Python Dictionaries: The Data Structure You'll Use Every Day
Learn how to use Python dictionaries effectively. This guide covers creating, accessing, updating, looping, and common methods every Python developer needs to know.
If I had to pick one Python data structure to teach a beginner first, it would be Python dictionaries. They map keys to values, they’re fast, and they show up everywhere — JSON data, function arguments, database rows, configuration. Understanding dictionaries deeply will make you a better Python developer.
Creating and Accessing Dictionaries
A dictionary is defined with curly braces and key-value pairs:
user = {
"name": "Kaikobud",
"age": 28,
"city": "Dhaka",
"skills": ["Python", "Go", "Docker"]
}
# Access by key
print(user["name"]) # Kaikobud
# Safe access with .get() — returns None if key doesn't exist
print(user.get("email")) # None
print(user.get("email", "not set")) # "not set"
Always prefer .get() when a key might not exist — accessing a missing key with user["email"] raises a KeyError.
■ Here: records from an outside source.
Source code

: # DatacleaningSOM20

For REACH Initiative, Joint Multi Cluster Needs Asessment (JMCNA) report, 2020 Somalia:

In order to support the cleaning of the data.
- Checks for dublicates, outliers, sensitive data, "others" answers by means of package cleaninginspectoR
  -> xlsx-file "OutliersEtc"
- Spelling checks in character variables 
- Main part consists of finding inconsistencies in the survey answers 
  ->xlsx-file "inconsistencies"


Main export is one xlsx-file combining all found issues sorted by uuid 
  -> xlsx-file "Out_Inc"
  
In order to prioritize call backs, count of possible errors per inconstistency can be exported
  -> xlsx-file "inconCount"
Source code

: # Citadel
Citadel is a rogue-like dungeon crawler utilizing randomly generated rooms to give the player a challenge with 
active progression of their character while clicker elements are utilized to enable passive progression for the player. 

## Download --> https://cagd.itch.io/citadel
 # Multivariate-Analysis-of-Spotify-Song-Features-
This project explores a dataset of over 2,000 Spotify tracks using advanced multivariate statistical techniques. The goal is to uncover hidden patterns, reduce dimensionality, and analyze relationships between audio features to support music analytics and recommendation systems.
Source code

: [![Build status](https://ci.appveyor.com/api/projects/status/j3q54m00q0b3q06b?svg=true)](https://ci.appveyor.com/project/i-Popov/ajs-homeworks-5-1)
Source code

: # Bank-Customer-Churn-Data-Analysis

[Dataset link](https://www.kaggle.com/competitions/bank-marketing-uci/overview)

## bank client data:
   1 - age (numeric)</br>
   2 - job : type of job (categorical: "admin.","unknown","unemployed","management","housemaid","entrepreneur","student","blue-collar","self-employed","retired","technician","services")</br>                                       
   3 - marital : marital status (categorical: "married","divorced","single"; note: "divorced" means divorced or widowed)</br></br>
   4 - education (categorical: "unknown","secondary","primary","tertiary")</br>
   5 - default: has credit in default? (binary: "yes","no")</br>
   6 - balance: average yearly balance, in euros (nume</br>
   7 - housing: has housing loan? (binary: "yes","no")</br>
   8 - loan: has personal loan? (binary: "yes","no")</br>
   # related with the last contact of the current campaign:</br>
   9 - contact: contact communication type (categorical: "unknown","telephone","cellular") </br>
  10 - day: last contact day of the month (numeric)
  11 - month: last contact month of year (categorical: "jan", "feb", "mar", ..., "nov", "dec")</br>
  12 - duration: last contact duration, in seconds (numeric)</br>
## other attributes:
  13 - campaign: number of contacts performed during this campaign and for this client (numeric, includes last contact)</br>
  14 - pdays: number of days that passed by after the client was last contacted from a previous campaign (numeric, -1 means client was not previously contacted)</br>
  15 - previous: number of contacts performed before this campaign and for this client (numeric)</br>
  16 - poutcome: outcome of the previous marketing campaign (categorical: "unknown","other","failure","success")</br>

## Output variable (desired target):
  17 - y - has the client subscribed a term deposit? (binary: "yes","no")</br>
Adding, Updating, and Removing Items
# Add a new key
user["email"] = "kai@kaiko.dev"
# Update an existing key
user["age"] = 29
# Remove a key
del user["city"]
# Remove and return a value
age = user.pop("age")
# Check if a key exists
if "email" in user:
print("Email found")
Looping Over Dictionaries
# Loop over keys (default)
for key in user:
print(key)
# Loop over values
for value in user.values():
print(value)
# Loop over key-value pairs — the most common pattern
for key, value in user.items():
print(f"{key}: {value}")
Dictionary Comprehensions
Just like list comprehensions, you can build dictionaries in one line:
numbers = [1, 2, 3, 4, 5]
squares = {n: n ** 2 for n in numbers}
# {1: 1, 2: 4, 3: 9, 4: 16, 5: 25}
Conclusion
Python dictionaries are the backbone of data handling in Python. They’re used in API responses, function kwargs, configuration objects, and almost every non-trivial program. Get comfortable with .get(), .items(), and dictionary comprehensions — you’ll use all three constantly.